Which is why a Tiida with a Dh20,000 audio and navigation system isn't a luxury car, but a Merc S-Class is.
A luxury car also needs to innovate and lead the field and, fittingly, Mercedes' S-Class was the first model with ABS disc brakes, pretensioner seat belts, airbags, and a host of other ‘gadgetry'.
In the Sixties though, you couldn't very well rely on circuitry, liquid crystal displays or inflating sacks. Electronics were still a black art, engines were still fed by carburettors, and if you wanted a fancy abbreviation starting with ‘Automatic something something', you needed to apply the fluid science of hydraulics.
Hydraulics helped make the 1963 Mercedes-Benz 600 — it's safe to call it an early S-Class — a groundbreaking car, even if the basic principles of its liquid technology dated back to ancient Greeks and Egyptians.
It was the most luxurious car in the world at the time, when you take all the luxury variables into the equation: it had the technology, it had the company's first V8 engine good for 250bhp from 6.3-litres, it could reach 200kph, it was the size of a totalitarian state, and it weighed as much too — over 2.6 tonnes.
Mercedes also offered limitless options so that each Grosser, or Pullman for the long-wheelbase limousine model, left the factory unique.

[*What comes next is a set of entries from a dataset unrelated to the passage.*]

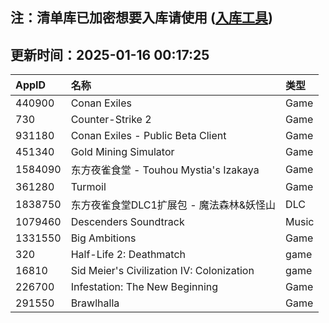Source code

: ## 注：清单库已加密想要入库请使用 ([入库工具](https://github.com/BlankTMing/ManifestAutoUpdate/releases))

## 更新时间：2025-01-16 00:17:25
| AppID | 名称 | 类型  |
| :-------------------- | :----------------------------- | :----------- |
| 440900 | Conan Exiles| Game |
| 730 | Counter-Strike 2| Game |
| 931180 | Conan Exiles - Public Beta Client| Game |
| 451340 | Gold Mining Simulator| Game |
| 1584090 | 东方夜雀食堂 - Touhou Mystia's Izakaya| Game |
| 361280 | Turmoil| Game |
| 1838750 | 东方夜雀食堂DLC1扩展包 - 魔法森林&妖怪山| DLC |
| 1079460 | Descenders Soundtrack| Music |
| 1331550 | Big Ambitions| Game |
| 320 | Half-Life 2: Deathmatch| game |
| 16810 | Sid Meier's Civilization IV: Colonization| game |
| 226700 | Infestation: The New Beginning| Game |
| 291550 | Brawlhalla| Game |
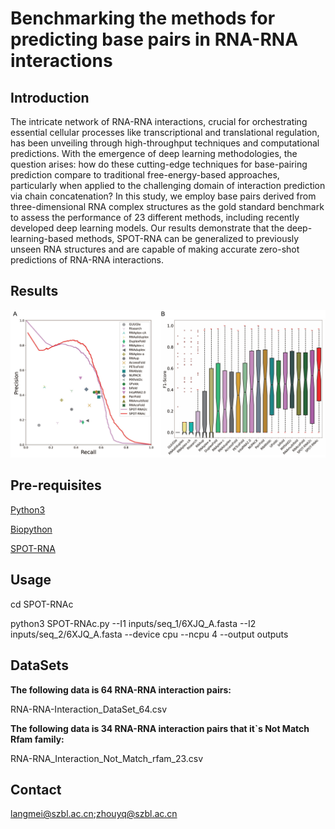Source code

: #  Benchmarking the methods for predicting base pairs in RNA-RNA interactions

## Introduction

The intricate network of RNA-RNA interactions, crucial for orchestrating essential cellular processes like transcriptional and translational regulation, has been unveiling through high-throughput techniques and computational predictions. With the emergence of deep learning methodologies, the question arises: how do these cutting-edge techniques for base-pairing prediction compare to traditional free-energy-based approaches, particularly when applied to the challenging domain of interaction prediction via chain concatenation? In this study, we employ base pairs derived from three-dimensional RNA complex structures as the gold standard benchmark to assess the performance of 23 different methods, including recently developed deep learning models. Our results demonstrate that the deep-learning-based methods, SPOT-RNA can be generalized to previously unseen RNA structures and are capable of making accurate zero-shot predictions of RNA-RNA interactions.

## Results

![image text](https://github.com/meilanglang/RNA-RNA-Interaction/blob/master/analysis/Fig1.png  "SPOT-RNAc Performance Comparison")

## Pre-requisites

 [Python3](https://docs.python-guide.org/starting/install3/linux/)

[Biopython](https://biopython.org/wiki/Download)

[SPOT-RNA](https://github.com/jaswindersingh2/SPOT-RNA)

## Usage

cd SPOT-RNAc

python3  SPOT-RNAc.py --I1 inputs/seq_1/6XJQ_A.fasta --I2 inputs/seq_2/6XJQ_A.fasta --device cpu --ncpu 4  --output outputs

## DataSets

**The following data is 64 RNA-RNA interaction pairs:**

RNA-RNA-Interaction_DataSet_64.csv 

**The following data is 34 RNA-RNA interaction pairs that it`s Not Match Rfam family:**

RNA-RNA_Interaction_Not_Match_rfam_23.csv 

## Contact

langmei@szbl.ac.cn;zhouyq@szbl.ac.cn











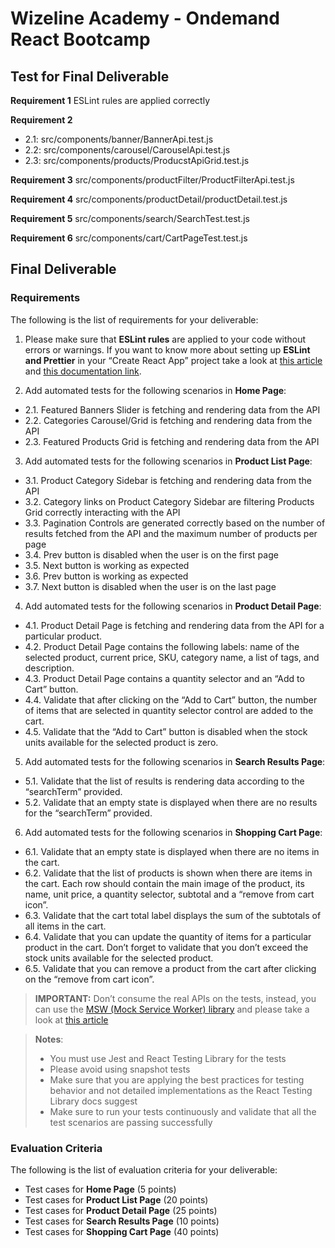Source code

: # Wizeline Academy - Ondemand React Bootcamp

## Test for Final Deliverable

**Requirement 1** ESLint rules are applied correctly

**Requirement 2**

- 2.1: src/components/banner/BannerApi.test.js
- 2.2: src/components/carousel/CarouselApi.test.js
- 2.3: src/components/products/ProducstApiGrid.test.js

**Requirement 3** src/components/productFilter/ProductFilterApi.test.js

**Requirement 4** src/components/productDetail/productDetail.test.js

**Requirement 5** src/components/search/SearchTest.test.js

**Requirement 6** src/components/cart/CartPageTest.test.js

## Final Deliverable

### Requirements

The following is the list of requirements for your deliverable:

1. Please make sure that **ESLint rules** are applied to your code without
   errors or warnings. If you want to know more about setting up **ESLint and
   Prettier** in your “Create React App” project take a look at
   [this article](https://www.mkapica.com/react-eslint/) and
   [this documentation link](https://create-react-app.dev/docs/setting-up-your-editor/#experimental-extending-the-eslint-config).

2. Add automated tests for the following scenarios in **Home Page**:

- 2.1. Featured Banners Slider is fetching and rendering data from the API
- 2.2. Categories Carousel/Grid is fetching and rendering data from the API
- 2.3. Featured Products Grid is fetching and rendering data from the API

3. Add automated tests for the following scenarios in **Product List Page**:

- 3.1. Product Category Sidebar is fetching and rendering data from the API
- 3.2. Category links on Product Category Sidebar are filtering Products Grid
  correctly interacting with the API
- 3.3. Pagination Controls are generated correctly based on the number of
  results fetched from the API and the maximum number of products per page
- 3.4. Prev button is disabled when the user is on the first page
- 3.5. Next button is working as expected
- 3.6. Prev button is working as expected
- 3.7. Next button is disabled when the user is on the last page

4. Add automated tests for the following scenarios in **Product Detail Page**:

- 4.1. Product Detail Page is fetching and rendering data from the API for a
  particular product.
- 4.2. Product Detail Page contains the following labels: name of the selected
  product, current price, SKU, category name, a list of tags, and description.
- 4.3. Product Detail Page contains a quantity selector and an “Add to Cart”
  button.
- 4.4. Validate that after clicking on the “Add to Cart” button, the number of
  items that are selected in quantity selector control are added to the cart.
- 4.5. Validate that the “Add to Cart” button is disabled when the stock units
  available for the selected product is zero.

5. Add automated tests for the following scenarios in **Search Results Page**:

- 5.1. Validate that the list of results is rendering data according to the
  “searchTerm” provided.
- 5.2. Validate that an empty state is displayed when there are no results for
  the “searchTerm” provided.

6. Add automated tests for the following scenarios in **Shopping Cart Page**:

- 6.1. Validate that an empty state is displayed when there are no items in the
  cart.
- 6.2. Validate that the list of products is shown when there are items in the
  cart. Each row should contain the main image of the product, its name, unit
  price, a quantity selector, subtotal and a “remove from cart icon”.
- 6.3. Validate that the cart total label displays the sum of the subtotals of
  all items in the cart.
- 6.4. Validate that you can update the quantity of items for a particular
  product in the cart. Don’t forget to validate that you don’t exceed the stock
  units available for the selected product.
- 6.5. Validate that you can remove a product from the cart after clicking on
  the “remove from cart icon”.

> **IMPORTANT:** Don’t consume the real APIs on the tests, instead, you can use
> the [MSW (Mock Service Worker) library](https://mswjs.io/) and please take a
> look at [this article](https://kentcdodds.com/blog/stop-mocking-fetch)

> **Notes**:
>
> - You must use Jest and React Testing Library for the tests
> - Please avoid using snapshot tests
> - Make sure that you are applying the best practices for testing behavior and
>   not detailed implementations as the React Testing Library docs suggest
> - Make sure to run your tests continuously and validate that all the test
>   scenarios are passing successfully

### Evaluation Criteria

The following is the list of evaluation criteria for your deliverable:

- Test cases for **Home Page** (5 points)
- Test cases for **Product List Page** (20 points)
- Test cases for **Product Detail Page** (25 points)
- Test cases for **Search Results Page** (10 points)
- Test cases for **Shopping Cart Page** (40 points)
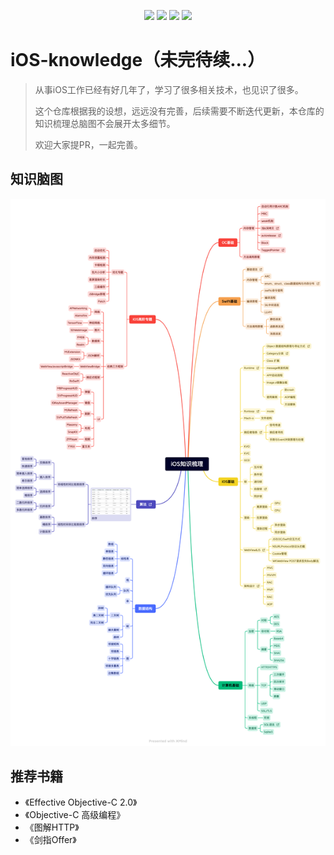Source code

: <p align='center'>
<img src="https://img.shields.io/badge/platform-iOS-ff69b4.svg">
<img src="https://img.shields.io/badge/language-Objective--C-orange.svg">
<img src="https://img.shields.io/badge/language-Swift-abcdef.svg">
<img src="https://img.shields.io/badge/PR-welcome%20!-brightgreen.svg?colorA=a0cd34">
</p>

# iOS-knowledge（未完待续...）
> 从事iOS工作已经有好几年了，学习了很多相关技术，也见识了很多。
> 
> 这个仓库根据我的设想，远远没有完善，后续需要不断迭代更新，本仓库的知识梳理总脑图不会展开太多细节。
> 
> 欢迎大家提PR，一起完善。

## 知识脑图
![iOS-knowledge](assets/iOS-knowledge.png)

## 推荐书籍
- 《Effective Objective-C 2.0》
- 《Objective-C 高级编程》
- 《图解HTTP》
- 《剑指Offer》
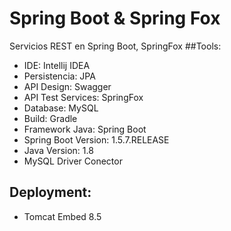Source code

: # Spring Boot & Spring Fox
Servicios REST en Spring Boot, SpringFox
##Tools:
* IDE: Intellij IDEA
* Persistencia: JPA
* API Design: Swagger 
* API Test Services: SpringFox
* Database: MySQL
* Build: Gradle
* Framework Java: Spring Boot
* Spring Boot Version: 1.5.7.RELEASE
* Java Version: 1.8
* MySQL Driver Conector

## Deployment:
* Tomcat Embed 8.5  





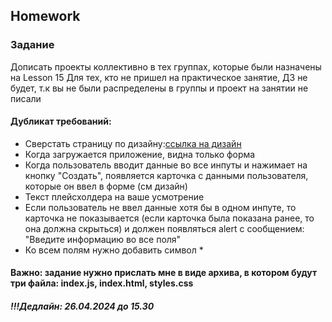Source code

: ## Homework

### Задание

Дописать проекты коллективно в тех группах, которые были назначены на Lesson 15
Для тех, кто не пришел на практическое занятие, ДЗ не будет, т.к вы не были распределены в группы и проект на занятии не писали

#### Дубликат требований:

- Сверстать страницу по дизайну:[ссылка на дизайн](https://www.figma.com/file/8EMBPuuAZED8blbDY3waeg/Untitled?type=design&node-id=0-1&mode=design&t=8xumoWpVJZu7A5aK-0)
- Когда загружается приложение, видна только форма
- Когда пользователь вводит данные во все инпуты и нажимает на кнопку "Создать", появляется карточка с данными пользователя, которые он ввел в форме (см дизайн)
- Текст плейсхолдера на ваше усмотрение
- Если пользователь не ввел данные хотя бы в одном инпуте, то карточка не показывается (если карточка была показана ранее, то она должна скрыться) и должен появляться alert с сообщением: "Введите информацию во все поля"
- Ко всем полям нужно добавить символ *

#### Важно: задание нужно прислать мне в виде архива, в котором будут три файла: index.js, index.html, styles.css

##### !!!Дедлайн: 26.04.2024 до 15.30
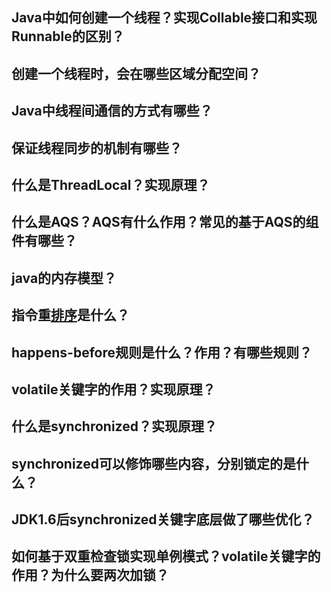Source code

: ### 

## Java中如何创建一个线程？实现Collable接口和实现Runnable的区别？         



## 创建一个线程时，会在哪些区域分配空间？         



## Java中线程间通信的方式有哪些？         



##  保证线程同步的机制有哪些？   

##       

## 什么是ThreadLocal？实现原理？         



## 什么是AQS？AQS有什么作用？常见的基于AQS的组件有哪些？         



## java的内存模型？         



## 指令重[排序]()是什么？         



## happens-before规则是什么？作用？有哪些规则？         



## volatile关键字的作用？实现原理？         



## 什么是synchronized？实现原理？         



## synchronized可以修饰哪些内容，分别锁定的是什么？         



## JDK1.6后synchronized关键字底层做了哪些优化？         



## 如何基于双重检查锁实现单例模式？volatile关键字的作用？为什么要两次加锁？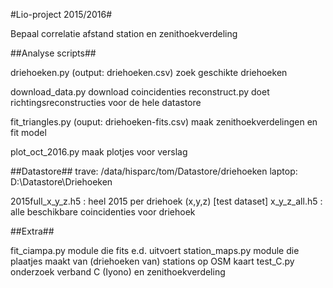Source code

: #Lio-project 2015/2016#

Bepaal correlatie afstand station en zenithoekverdeling

##Analyse scripts##

driehoeken.py (output: driehoeken.csv) zoek geschikte driehoeken

download_data.py  download coincidenties
reconstruct.py    doet richtingsreconstructies voor de hele datastore

fit_triangles.py (ouput: driehoeken-fits.csv) maak zenithoekverdelingen en fit model

plot_oct_2016.py   maak plotjes voor verslag


##Datastore##
trave:  /data/hisparc/tom/Datastore/driehoeken
laptop: D:\\Datastore\\Driehoeken

2015full_x_y_z.h5  : heel 2015 per driehoek (x,y,z) [test dataset]
x_y_z_all.h5       : alle beschikbare coincidenties voor driehoek

##Extra##

fit_ciampa.py module die fits e.d. uitvoert
station_maps.py module die plaatjes maakt van (driehoeken van) stations op OSM kaart
test_C.py onderzoek verband C (Iyono) en zenithoekverdeling
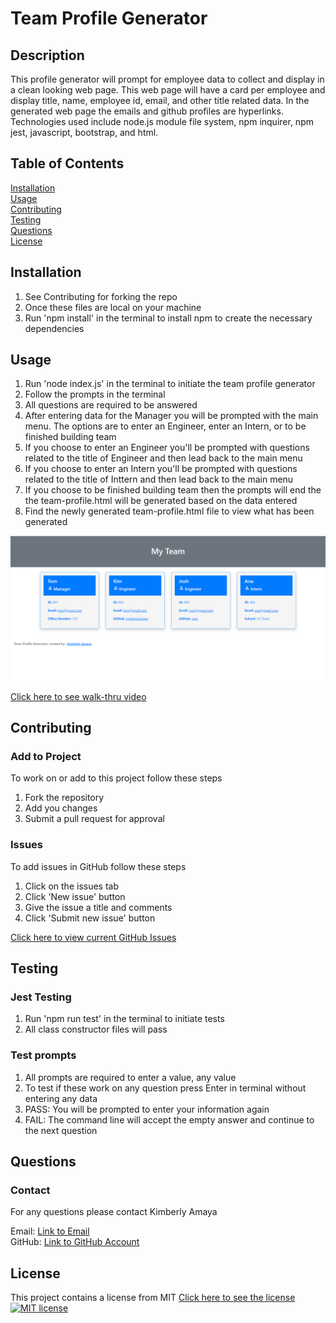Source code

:  # Team Profile Generator
 
  ## Description
  This profile generator will prompt for employee data to collect and display in a clean looking web page. This web page will have a card per employee and display title, name, employee id, email, and other title related data. In the generated web page the emails and github profiles are hyperlinks. Technologies used include node.js module file system, npm inquirer, npm jest, javascript, bootstrap, and html.

  ## Table of Contents
  [Installation](#Installation)  
  [Usage](#Usage)  
  [Contributing](#Contributing)   
  [Testing](#Testing)  
  [Questions](#Questions)  
  [License](#License) 
  
  ## Installation
  1. See Contributing for forking the repo
  2. Once these files are local on your machine
  3. Run 'npm install' in the terminal to install npm to create the necessary dependencies
  
  ## Usage
  1. Run 'node index.js' in the terminal to initiate the team profile generator
  2. Follow the prompts in the terminal
  3. All questions are required to be answered
  4. After entering data for the Manager you will be prompted with the main menu. The options are to enter an Engineer, enter an Intern, or to be finished building team
  5. If you choose to enter an Engineer you'll be prompted with questions related to the title of Engineer and then lead back to the main menu
  6. If you choose to enter an Intern you'll be prompted with questions related to the title of Inttern and then lead back to the main menu
  7. If you choose to be finished building team then the prompts will end the the team-profile.html will be generated based on the data entered 
  8. Find the newly generated team-profile.html file to view what has been generated

  ![team-profile.html](assets/images/team-profile.png)

  [Click here to see walk-thru video](URLtowalkthruvideo)

  ## Contributing  
  
  ### Add to Project  
  To work on or add to this project follow these steps  
  1. Fork the repository  
  2. Add you changes  
  3. Submit a pull request for approval  
  
  ### Issues
  To add issues in GitHub follow these steps
  1. Click on the issues tab
  2. Click 'New issue' button
  3. Give the issue a title and comments
  4. Click 'Submit new issue' button

  [Click here to view current GitHub Issues](https://github.com/kimberlyamaya/Team-Profile-Generator/issues)   

  ## Testing

  ### Jest Testing
  1. Run 'npm run test' in the terminal to initiate tests
  2. All class constructor files will pass

  ### Test prompts
  1. All prompts are required to enter a value, any value
  2. To test if these work on any question press Enter in terminal without entering any data
  4. PASS: You will be prompted to enter your information again
  5. FAIL: The command line will accept the empty answer and continue to the next question

  ## Questions

  ### Contact
  For any questions please contact Kimberly Amaya 
  
  Email: [Link to Email](mailto:kimberly_kimbell@yahoo.com)  
  GitHub: [Link to GitHub Account](https://github.com/kimberlyamaya)  
  
  ## License
  This project contains a license from MIT 
  [Click here to see the license](license.txt)
  [![MIT license](https://img.shields.io/badge/License-MIT-blue.svg)](https://lbesson.mit-license.org/) 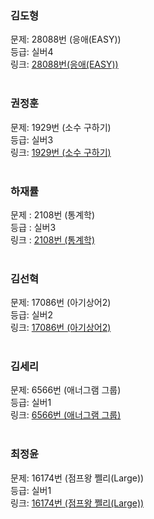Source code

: ### 김도형
문제: 28088번 (응애(EASY)) <br/>
등급: 실버4 <br/>
링크: [28088번(응애(EASY))](https://www.acmicpc.net/problem/28088) <br/>
<br/>

### 권정훈
문제: 1929번 (소수 구하기) <br/>
등급: 실버3 <br/>
링크: [1929번 (소수 구하기)](https://www.acmicpc.net/problem/1929) <br/>
<br/>

### 하재률
문제 : 2108번 (통계학) <br/>
등급 : 실버3 <br/>
링크 : [2108번 (통계학)](https://www.acmicpc.net/problem/2108) <br/>
<br/>

### 김선혁
문제: 17086번 (아기상어2) <br/>
등급: 실버2 <br/>
링크: [17086번 (아기상어2)](https://www.acmicpc.net/problem/17086) <br/>
<br/>

### 김세리
문제: 6566번 (애너그램 그룹) <br/>
등급: 실버1 <br/>
링크: [6566번 (애너그램 그룹)](https://www.acmicpc.net/problem/6566) <br/>
<br/>

### 최정윤
문제: 16174번 (점프왕 쩰리(Large)) <br/>
등급: 실버1 <br/>
링크: [16174번 (점프왕 쩰리(Large))](https://www.acmicpc.net/problem/16174) <br/>
<br/>
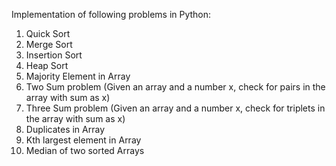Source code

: Implementation of following problems in Python:

1. Quick Sort
2. Merge Sort
3. Insertion Sort
4. Heap Sort
5. Majority Element in Array
6. Two Sum problem (Given an array and a number x, check for pairs in the array with sum as x)
7. Three Sum problem (Given an array and a number x, check for triplets in the array with sum as x)
8. Duplicates in Array
9. Kth largest element in Array
10. Median of two sorted Arrays
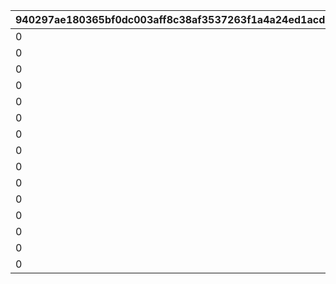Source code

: |940297ae180365bf0dc003aff8c38af3537263f1a4a24ed1acd2f26c7a6f11d8|e979a32e76c7282ba3bd6845a969015e708f66459ec3aa8fbbc038d3e2c67da0|0c4b5ca8194a796daacd7deebf87568d65df97d7601de25c10c40b14afa8a700|3bd96f0b6ad903c20eb00f2d9b0fc957b923153b68ec539a7e212b3c36dc96b6|3b49bf650df65b619cd3b58d74cd9dd51614ce32b142c7ab3247df91649a3dfa|5448ea91ab17c6b7439cb4489be2b7d83d1d915bbad2dd0c854dad33a8fb6545|6eab9961fb2419f6e77cac15437953f4b18fe7cb661c0c6758b93ab5c8992363|2956819be5f539433ca1708e6b89cd1cbdae6efa32ebc46a0b930b856992772b|8cb5e617a811b0bf15c9cca68fc8e7bf8026acbb3aacfb7c6bfe0903bc5aa6c7|0f6e2f16799898865fe79ae933cf27a2b98dd0ce7d1a6cffc1953124bb4e29a5|7286c6686e39618ff48beb367ee78a1a3c3cb36372ebf9c35183acb745456f45|7da6161b0aef03c39ea5cca37fe0f259f31a84ee019946c554bba1de8592dbf4|57f9aaf4871616b6af6327b6a3cb0c8b583c1aba454d4f9abc27662a10a0841d|a3895dff9767518c6c4ce8d3575a9e6a79463a8efdebcee99f00640956175c2f|796df312491806c475072a7a7ffb568f956b6aca5b08256a6d5b1a43412e1060|94155c32c38000f8539baa7c5401ef49d69e2934039be6d8ef83714c2bf9d08c|7cc6dc0a3f425c3472cba3026f24217f33d71ab73edd4ae7c81012fabb54ee6d|32f09ed7cd445f7584f3e237336cb58332b31af50b26f0ac7568bd98ad0b7fc1|911107bdaaf616ed0b50180fcc79e3bb9a26d4c0c1cfed6ed0a60f646eacecd9|
| --- | --- | --- | --- | --- | --- | --- | --- | --- | --- | --- | --- | --- | --- | --- | --- | --- | --- | --- |
|0|2|20004|12|1002200|2000000|0|0|1|94002|0|23001|50|2|1|50|0|80|0|
|0|2|20004|12|1002200|1600000|0|0|2|94002|0|23001|40|2|51|100|0|80|0|
|0|2|20004|12|1002200|1400000|0|0|3|94002|0|23001|40|2|101|200|0|60|0|
|0|2|20004|12|1002200|1200000|0|0|4|94002|0|23001|35|2|201|500|0|60|0|
|0|2|20004|12|1002200|1000000|0|0|5|94002|0|23001|35|2|501|1000|0|40|0|
|0|2|20004|12|1002200|800000|0|0|6|94002|0|23001|30|2|1001|1500|0|40|0|
|0|2|20004|12|1002200|600000|0|0|7|94002|0|23001|25|2|1501|2000|0|40|0|
|0|2|20003|12|1002200|600000|0|0|8|94002|0|23001|25|2|2001|3000|0|80|0|
|0|2|20003|12|1002200|400000|0|0|9|94002|0|23001|20|2|3001|5000|0|60|0|
|0|2|20003|12|1002200|300000|0|0|10|94002|0|23001|15|2|5001|10000|0|40|0|
|0|2|20003|12|1002200|200000|0|0|11|94002|0|23001|10|2|10001|100000|0|20|0|
|0|2|20003|12|1002200|100000|0|0|12|94002|0|23001|5|2|100001|200000|0|12|0|
|0|2|20003|12|1002200|80000|0|0|13|94002|0|23001|5|2|200001|300000|0|8|0|
|0|2|20003|12|1002200|60000|0|0|14|94002|0|23001|5|2|300001|400000|0|5|0|
|0|2|20003|12|1002200|50000|0|0|15|94002|0|23001|5|2|400001|-1|0|3|0|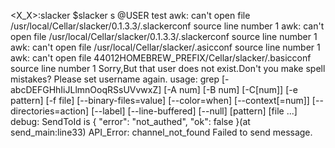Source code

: 
<X_X>:slacker $slacker s @USER test
awk: can't open file /usr/local/Cellar/slacker/0.1.3.3/.slackerconf
 source line number 1
awk: can't open file /usr/local/Cellar/slacker/0.1.3.3/.slackerconf
 source line number 1
awk: can't open file /usr/local/Cellar/slacker/.asicconf
 source line number 1
awk: can't open file 44012HOMEBREW_PREFIX/Cellar/slacker/.basicconf
 source line number 1
Sorry,But that user does not exist.Don't you make spell mistakes?
Please set username again.
usage: grep [-abcDEFGHhIiJLlmnOoqRSsUVvwxZ] [-A num] [-B num] [-C[num]]
        [-e pattern] [-f file] [--binary-files=value] [--color=when]
        [--context[=num]] [--directories=action] [--label] [--line-buffered]
        [--null] [pattern] [file ...]
debug: SendToId is  { "error": "not_authed", "ok": false }(at send_main:line33)
API_Error: channel_not_found
Failed to send message.
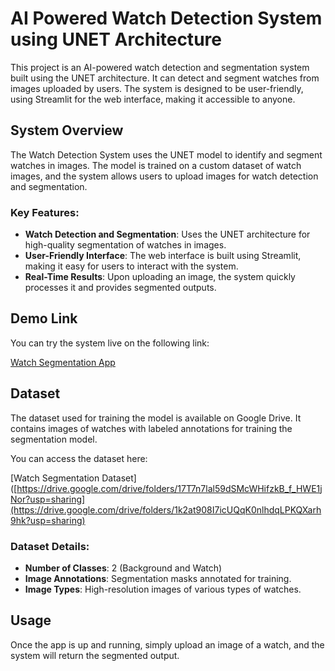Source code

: # AI Powered Watch Detection System using UNET Architecture

This project is an AI-powered watch detection and segmentation system built using the UNET architecture. It can detect and segment watches from images uploaded by users. The system is designed to be user-friendly, using Streamlit for the web interface, making it accessible to anyone.

## System Overview

The Watch Detection System uses the UNET model to identify and segment watches in images. The model is trained on a custom dataset of watch images, and the system allows users to upload images for watch detection and segmentation.

### Key Features:
- **Watch Detection and Segmentation**: Uses the UNET architecture for high-quality segmentation of watches in images.
- **User-Friendly Interface**: The web interface is built using Streamlit, making it easy for users to interact with the system.
- **Real-Time Results**: Upon uploading an image, the system quickly processes it and provides segmented outputs.

## Demo Link

You can try the system live on the following link:

[Watch Segmentation App](https://watch-segmentation-s2123599.streamlit.app/)

## Dataset

The dataset used for training the model is available on Google Drive. It contains images of watches with labeled annotations for training the segmentation model.

You can access the dataset here:

[Watch Segmentation Dataset]([https://drive.google.com/drive/folders/17T7n7lal59dSMcWHifzkB_f_HWE1jNor?usp=sharing](https://drive.google.com/drive/folders/1k2at908I7icUQqK0nlhdqLPKQXarh9hk?usp=sharing)

### Dataset Details:
- **Number of Classes**: 2 (Background and Watch)
- **Image Annotations**: Segmentation masks annotated for training.
- **Image Types**: High-resolution images of various types of watches.

## Usage

Once the app is up and running, simply upload an image of a watch, and the system will return the segmented output.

You could spec a fridge, a minibar, TVs, telephones, armour plating… And if you were a royal, a dictator or the Pope, you probably went for the Landaulet model.
But the big, shouty facet of the 600 was always its maze of hydraulic equipment — which is what weighed the car down to that kerb figure, too — powering the adjustable self-levelling air suspension, the self-closing doors and boot, the automatically adjustable seats and windows, AC vents, central glass divider in the Pullmans, sunroof, and even the suspension dampers. Nothing at the time could come close to claiming such opulence. In fact, it would be an impressive equipment list even today, which is why used Pullmans and Grossers fetch ridiculous money in the classic car market. The smaller Grosser — which funnily enough means ‘big' — will cost you as much as a nice, new S-Class, but the Pullman or Landaulet will command seven figures. If it's a good one, of course. And many aren't…
Thankfully Mercedes built them exceptionally well, using the best-quality steel, while the M100 engine almost never gives up. This unit is also fuel injected, and the transmission can handle its 250bhp and the weight for hundreds of thousands of klicks. The killer is the hydraulics, and the pump can be up to Dh100K to replace. It almost always needs replacing, so make sure that headache went to the last owner. The height control valves (three of them) on the air suspension also frequently die, and that's a 10-grand fix, each.
Find a good one though, and you have an impeccable machine, engineered to be fast, comfortable, and even handle. There's also the added bonus of nothing else on the road ever being able to match the presence of your Grosser.